WHAT TO WORK ON — Below are the records. List every line holding the word "police".

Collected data

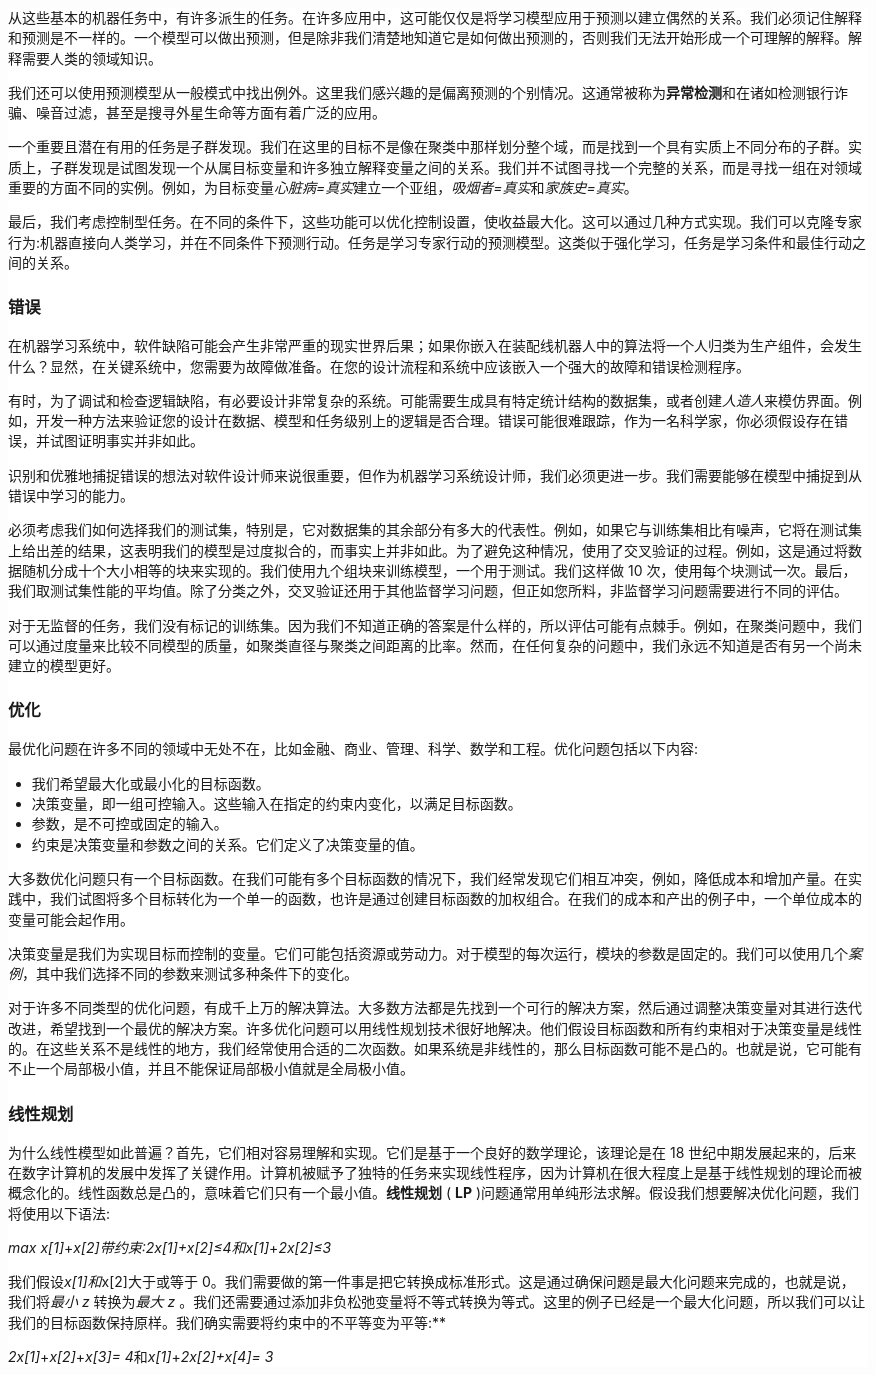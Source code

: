 从这些基本的机器任务中，有许多派生的任务。在许多应用中，这可能仅仅是将学习模型应用于预测以建立偶然的关系。我们必须记住解释和预测是不一样的。一个模型可以做出预测，但是除非我们清楚地知道它是如何做出预测的，否则我们无法开始形成一个可理解的解释。解释需要人类的领域知识。

我们还可以使用预测模型从一般模式中找出例外。这里我们感兴趣的是偏离预测的个别情况。这通常被称为**异常检测**和在诸如检测银行诈骗、噪音过滤，甚至是搜寻外星生命等方面有着广泛的应用。

一个重要且潜在有用的任务是子群发现。我们在这里的目标不是像在聚类中那样划分整个域，而是找到一个具有实质上不同分布的子群。实质上，子群发现是试图发现一个从属目标变量和许多独立解释变量之间的关系。我们并不试图寻找一个完整的关系，而是寻找一组在对领域重要的方面不同的实例。例如，为目标变量*心脏病=真实*建立一个亚组，*吸烟者=真实*和*家族史=真实*。

最后，我们考虑控制型任务。在不同的条件下，这些功能可以优化控制设置，使收益最大化。这可以通过几种方式实现。我们可以克隆专家行为:机器直接向人类学习，并在不同条件下预测行动。任务是学习专家行动的预测模型。这类似于强化学习，任务是学习条件和最佳行动之间的关系。

### 错误

在机器学习系统中，软件缺陷可能会产生非常严重的现实世界后果；如果你嵌入在装配线机器人中的算法将一个人归类为生产组件，会发生什么？显然，在关键系统中，您需要为故障做准备。在您的设计流程和系统中应该嵌入一个强大的故障和错误检测程序。

有时，为了调试和检查逻辑缺陷，有必要设计非常复杂的系统。可能需要生成具有特定统计结构的数据集，或者创建*人造人*来模仿界面。例如，开发一种方法来验证您的设计在数据、模型和任务级别上的逻辑是否合理。错误可能很难跟踪，作为一名科学家，你必须假设存在错误，并试图证明事实并非如此。

识别和优雅地捕捉错误的想法对软件设计师来说很重要，但作为机器学习系统设计师，我们必须更进一步。我们需要能够在模型中捕捉到从错误中学习的能力。

必须考虑我们如何选择我们的测试集，特别是，它对数据集的其余部分有多大的代表性。例如，如果它与训练集相比有噪声，它将在测试集上给出差的结果，这表明我们的模型是过度拟合的，而事实上并非如此。为了避免这种情况，使用了交叉验证的过程。例如，这是通过将数据随机分成十个大小相等的块来实现的。我们使用九个组块来训练模型，一个用于测试。我们这样做 10 次，使用每个块测试一次。最后，我们取测试集性能的平均值。除了分类之外，交叉验证还用于其他监督学习问题，但正如您所料，非监督学习问题需要进行不同的评估。

对于无监督的任务，我们没有标记的训练集。因为我们不知道正确的答案是什么样的，所以评估可能有点棘手。例如，在聚类问题中，我们可以通过度量来比较不同模型的质量，如聚类直径与聚类之间距离的比率。然而，在任何复杂的问题中，我们永远不知道是否有另一个尚未建立的模型更好。

### 优化

最优化问题在许多不同的领域中无处不在，比如金融、商业、管理、科学、数学和工程。优化问题包括以下内容:

*   我们希望最大化或最小化的目标函数。
*   决策变量，即一组可控输入。这些输入在指定的约束内变化，以满足目标函数。
*   参数，是不可控或固定的输入。
*   约束是决策变量和参数之间的关系。它们定义了决策变量的值。

大多数优化问题只有一个目标函数。在我们可能有多个目标函数的情况下，我们经常发现它们相互冲突，例如，降低成本和增加产量。在实践中，我们试图将多个目标转化为一个单一的函数，也许是通过创建目标函数的加权组合。在我们的成本和产出的例子中，一个单位成本的变量可能会起作用。

决策变量是我们为实现目标而控制的变量。它们可能包括资源或劳动力。对于模型的每次运行，模块的参数是固定的。我们可以使用几个*案例*，其中我们选择不同的参数来测试多种条件下的变化。

对于许多不同类型的优化问题，有成千上万的解决算法。大多数方法都是先找到一个可行的解决方案，然后通过调整决策变量对其进行迭代改进，希望找到一个最优的解决方案。许多优化问题可以用线性规划技术很好地解决。他们假设目标函数和所有约束相对于决策变量是线性的。在这些关系不是线性的地方，我们经常使用合适的二次函数。如果系统是非线性的，那么目标函数可能不是凸的。也就是说，它可能有不止一个局部极小值，并且不能保证局部极小值就是全局极小值。

### 线性规划

为什么线性模型如此普遍？首先，它们相对容易理解和实现。它们是基于一个良好的数学理论，该理论是在 18 世纪中期发展起来的，后来在数字计算机的发展中发挥了关键作用。计算机被赋予了独特的任务来实现线性程序，因为计算机在很大程度上是基于线性规划的理论而被概念化的。线性函数总是凸的，意味着它们只有一个最小值。**线性规划** ( **LP** )问题通常用单纯形法求解。假设我们想要解决优化问题，我们将使用以下语法:

*max x[1]*+*x[2]*带约束:*2x[1]*+*x[2]≤4*和*x[1]*+*2x[2]≤3*

我们假设*x[1]和*x[2]大于或等于 0。我们需要做的第一件事是把它转换成标准形式。这是通过确保问题是最大化问题来完成的，也就是说，我们将*最小 z* 转换为*最大 z* 。我们还需要通过添加非负松弛变量将不等式转换为等式。这里的例子已经是一个最大化问题，所以我们可以让我们的目标函数保持原样。我们确实需要将约束中的不平等变为平等:**

*2x[1]*+*x[2]*+*x[3]= 4*和*x[1]*+*2x[2]+*x[4]= 3**
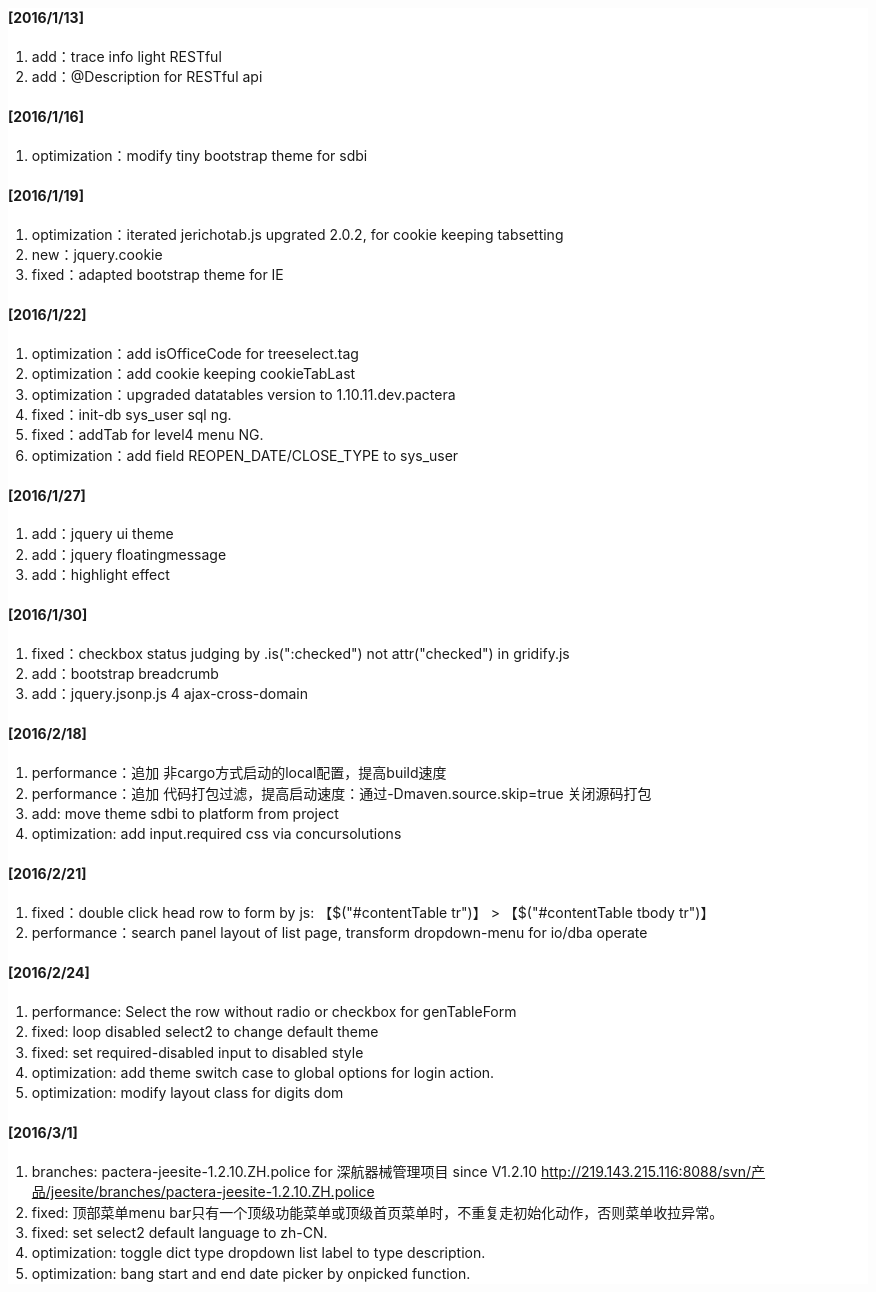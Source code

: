 #### [2016/1/13]
1) add：trace info light RESTful
2) add：@Description for RESTful api

#### [2016/1/16]
1) optimization：modify tiny bootstrap theme for sdbi

#### [2016/1/19]
1) optimization：iterated jerichotab.js upgrated 2.0.2, for cookie keeping tabsetting
2) new：jquery.cookie
3) fixed：adapted bootstrap theme for IE 

#### [2016/1/22]
1) optimization：add isOfficeCode for treeselect.tag
2) optimization：add cookie keeping cookieTabLast
3) optimization：upgraded datatables version to 1.10.11.dev.pactera
4) fixed：init-db sys_user sql ng.
5) fixed：addTab for level4 menu NG.
6) optimization：add field REOPEN_DATE/CLOSE_TYPE to sys_user

#### [2016/1/27]
1) add：jquery ui theme
2) add：jquery floatingmessage
3) add：highlight effect

#### [2016/1/30]
1) fixed：checkbox status judging by .is(":checked") not attr("checked") in gridify.js
2) add：bootstrap breadcrumb
3) add：jquery.jsonp.js 4 ajax-cross-domain

#### [2016/2/18]
1) performance：追加 非cargo方式启动的local配置，提高build速度
2) performance：追加 代码打包过滤，提高启动速度：通过-Dmaven.source.skip=true 关闭源码打包
3) add: move theme sdbi to platform from project
4) optimization: add input.required css via concursolutions

#### [2016/2/21]
1) fixed：double click head row to form by js: 【$("#contentTable tr")】 > 【$("#contentTable tbody tr")】
2) performance：search panel layout of list page, transform dropdown-menu for io/dba operate

#### [2016/2/24]
1) performance: Select the row without radio or checkbox for genTableForm
2) fixed: loop disabled select2 to change default theme
3) fixed: set required-disabled input to disabled style
4) optimization: add theme switch case to global options for login action.
5) optimization: modify layout class for digits dom

#### [2016/3/1]
1) branches: pactera-jeesite-1.2.10.ZH.police for 深航器械管理项目 since V1.2.10
http://219.143.215.116:8088/svn/产品/jeesite/branches/pactera-jeesite-1.2.10.ZH.police
2) fixed: 顶部菜单menu bar只有一个顶级功能菜单或顶级首页菜单时，不重复走初始化动作，否则菜单收拉异常。
3) fixed: set select2 default language to zh-CN.
4) optimization: toggle dict type dropdown list label to type description.
5) optimization: bang start and end date picker by onpicked function.
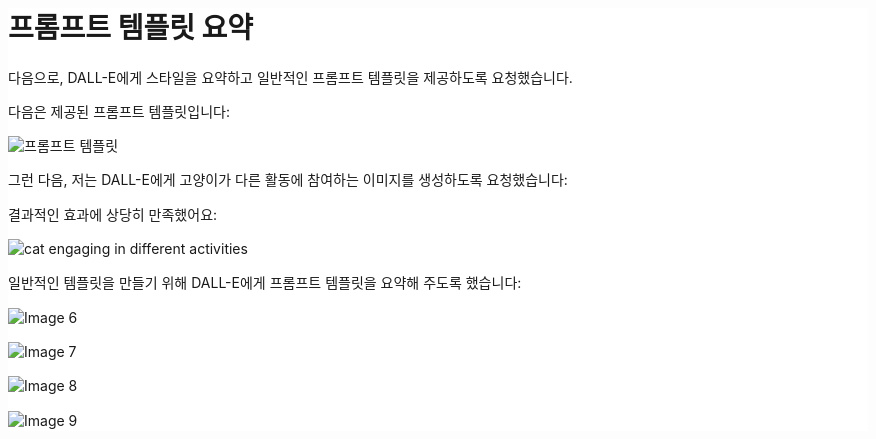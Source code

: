 # 프롬프트 템플릿 요약

다음으로, DALL-E에게 스타일을 요약하고 일반적인 프롬프트 템플릿을 제공하도록 요청했습니다.

다음은 제공된 프롬프트 템플릿입니다:

![프롬프트 템플릿](/assets/img/2024-06-19-Generatestunningmulti-frameillustrationswithAI_4.png)



<ins class="adsbygoogle"
     style="display:block"
     data-ad-client="ca-pub-4877378276818686"
     data-ad-slot="1107185301"
     data-ad-format="auto"
     data-full-width-responsive="true"></ins>

<script>
     (adsbygoogle = window.adsbygoogle || []).push({});
</script>

그런 다음, 저는 DALL-E에게 고양이가 다른 활동에 참여하는 이미지를 생성하도록 요청했습니다:

결과적인 효과에 상당히 만족했어요:

![cat engaging in different activities](/assets/img/2024-06-19-Generatestunningmulti-frameillustrationswithAI_5.png)

일반적인 템플릿을 만들기 위해 DALL-E에게 프롬프트 템플릿을 요약해 주도록 했습니다:



<ins class="adsbygoogle"
     style="display:block"
     data-ad-client="ca-pub-4877378276818686"
     data-ad-slot="1107185301"
     data-ad-format="auto"
     data-full-width-responsive="true"></ins>

<script>
     (adsbygoogle = window.adsbygoogle || []).push({});
</script>

![Image 6](/assets/img/2024-06-19-Generatestunningmulti-frameillustrationswithAI_6.png)

![Image 7](/assets/img/2024-06-19-Generatestunningmulti-frameillustrationswithAI_7.png)

![Image 8](/assets/img/2024-06-19-Generatestunningmulti-frameillustrationswithAI_8.png)

![Image 9](/assets/img/2024-06-19-Generatestunningmulti-frameillustrationswithAI_9.png)



<ins class="adsbygoogle"
     style="display:block"
     data-ad-client="ca-pub-4877378276818686"
     data-ad-slot="1107185301"
     data-ad-format="auto"
     data-full-width-responsive="true"></ins>

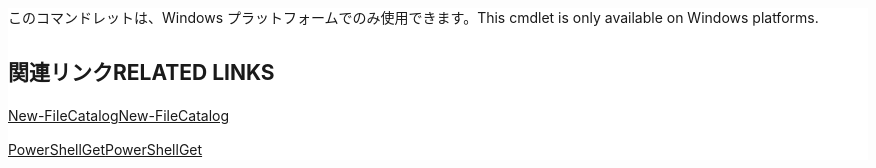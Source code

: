 <span data-ttu-id="e9d24-144">このコマンドレットは、Windows プラットフォームでのみ使用できます。</span><span class="sxs-lookup"><span data-stu-id="e9d24-144">This cmdlet is only available on Windows platforms.</span></span>

## <span data-ttu-id="e9d24-145">関連リンク</span><span class="sxs-lookup"><span data-stu-id="e9d24-145">RELATED LINKS</span></span>

[<span data-ttu-id="e9d24-146">New-FileCatalog</span><span class="sxs-lookup"><span data-stu-id="e9d24-146">New-FileCatalog</span></span>](New-FileCatalog.md)

[<span data-ttu-id="e9d24-147">PowerShellGet</span><span class="sxs-lookup"><span data-stu-id="e9d24-147">PowerShellGet</span></span>](/powershell/module/PowerShellGet)
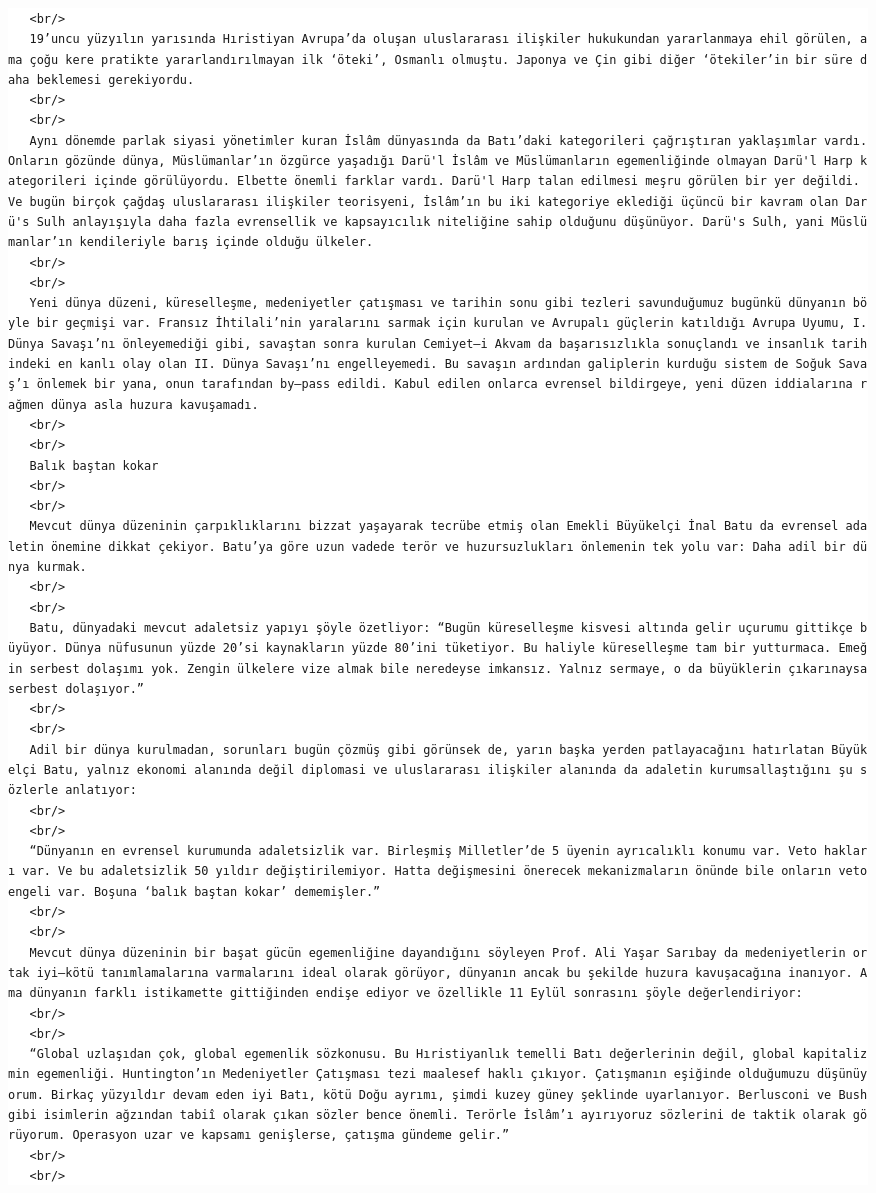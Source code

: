        <br/>
       19’uncu yüzyılın yarısında Hıristiyan Avrupa’da oluşan uluslararası ilişkiler hukukundan yararlanmaya ehil görülen, ama çoğu kere pratikte yararlandırılmayan ilk ‘öteki’, Osmanlı olmuştu. Japonya ve Çin gibi diğer ‘ötekiler’in bir süre daha beklemesi gerekiyordu.
       <br/>
       <br/>
       Aynı dönemde parlak siyasi yönetimler kuran İslâm dünyasında da Batı’daki kategorileri çağrıştıran yaklaşımlar vardı. Onların gözünde dünya, Müslümanlar’ın özgürce yaşadığı Darü'l İslâm ve Müslümanların egemenliğinde olmayan Darü'l Harp kategorileri içinde görülüyordu. Elbette önemli farklar vardı. Darü'l Harp talan edilmesi meşru görülen bir yer değildi. Ve bugün birçok çağdaş uluslararası ilişkiler teorisyeni, İslâm’ın bu iki kategoriye eklediği üçüncü bir kavram olan Darü's Sulh anlayışıyla daha fazla evrensellik ve kapsayıcılık niteliğine sahip olduğunu düşünüyor. Darü's Sulh, yani Müslümanlar’ın kendileriyle barış içinde olduğu ülkeler.
       <br/>
       <br/>
       Yeni dünya düzeni, küreselleşme, medeniyetler çatışması ve tarihin sonu gibi tezleri savunduğumuz bugünkü dünyanın böyle bir geçmişi var. Fransız İhtilali’nin yaralarını sarmak için kurulan ve Avrupalı güçlerin katıldığı Avrupa Uyumu, I. Dünya Savaşı’nı önleyemediği gibi, savaştan sonra kurulan Cemiyet—i Akvam da başarısızlıkla sonuçlandı ve insanlık tarihindeki en kanlı olay olan II. Dünya Savaşı’nı engelleyemedi. Bu savaşın ardından galiplerin kurduğu sistem de Soğuk Savaş’ı önlemek bir yana, onun tarafından by—pass edildi. Kabul edilen onlarca evrensel bildirgeye, yeni düzen iddialarına rağmen dünya asla huzura kavuşamadı.
       <br/>
       <br/>
       Balık baştan kokar
       <br/>
       <br/>
       Mevcut dünya düzeninin çarpıklıklarını bizzat yaşayarak tecrübe etmiş olan Emekli Büyükelçi İnal Batu da evrensel adaletin önemine dikkat çekiyor. Batu’ya göre uzun vadede terör ve huzursuzlukları önlemenin tek yolu var: Daha adil bir dünya kurmak.
       <br/>
       <br/>
       Batu, dünyadaki mevcut adaletsiz yapıyı şöyle özetliyor: “Bugün küreselleşme kisvesi altında gelir uçurumu gittikçe büyüyor. Dünya nüfusunun yüzde 20’si kaynakların yüzde 80’ini tüketiyor. Bu haliyle küreselleşme tam bir yutturmaca. Emeğin serbest dolaşımı yok. Zengin ülkelere vize almak bile neredeyse imkansız. Yalnız sermaye, o da büyüklerin çıkarınaysa serbest dolaşıyor.”
       <br/>
       <br/>
       Adil bir dünya kurulmadan, sorunları bugün çözmüş gibi görünsek de, yarın başka yerden patlayacağını hatırlatan Büyükelçi Batu, yalnız ekonomi alanında değil diplomasi ve uluslararası ilişkiler alanında da adaletin kurumsallaştığını şu sözlerle anlatıyor:
       <br/>
       <br/>
       “Dünyanın en evrensel kurumunda adaletsizlik var. Birleşmiş Milletler’de 5 üyenin ayrıcalıklı konumu var. Veto hakları var. Ve bu adaletsizlik 50 yıldır değiştirilemiyor. Hatta değişmesini önerecek mekanizmaların önünde bile onların veto engeli var. Boşuna ‘balık baştan kokar’ dememişler.”
       <br/>
       <br/>
       Mevcut dünya düzeninin bir başat gücün egemenliğine dayandığını söyleyen Prof. Ali Yaşar Sarıbay da medeniyetlerin ortak iyi—kötü tanımlamalarına varmalarını ideal olarak görüyor, dünyanın ancak bu şekilde huzura kavuşacağına inanıyor. Ama dünyanın farklı istikamette gittiğinden endişe ediyor ve özellikle 11 Eylül sonrasını şöyle değerlendiriyor:
       <br/>
       <br/>
       “Global uzlaşıdan çok, global egemenlik sözkonusu. Bu Hıristiyanlık temelli Batı değerlerinin değil, global kapitalizmin egemenliği. Huntington’ın Medeniyetler Çatışması tezi maalesef haklı çıkıyor. Çatışmanın eşiğinde olduğumuzu düşünüyorum. Birkaç yüzyıldır devam eden iyi Batı, kötü Doğu ayrımı, şimdi kuzey güney şeklinde uyarlanıyor. Berlusconi ve Bush gibi isimlerin ağzından tabiî olarak çıkan sözler bence önemli. Terörle İslâm’ı ayırıyoruz sözlerini de taktik olarak görüyorum. Operasyon uzar ve kapsamı genişlerse, çatışma gündeme gelir.”
       <br/>
       <br/>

EXERCISE RESPONSE —
1) branches: pactera-jeesite-1.2.10.ZH.police for 深航器械管理项目 since V1.2.10
http://219.143.215.116:8088/svn/产品/jeesite/branches/pactera-jeesite-1.2.10.ZH.police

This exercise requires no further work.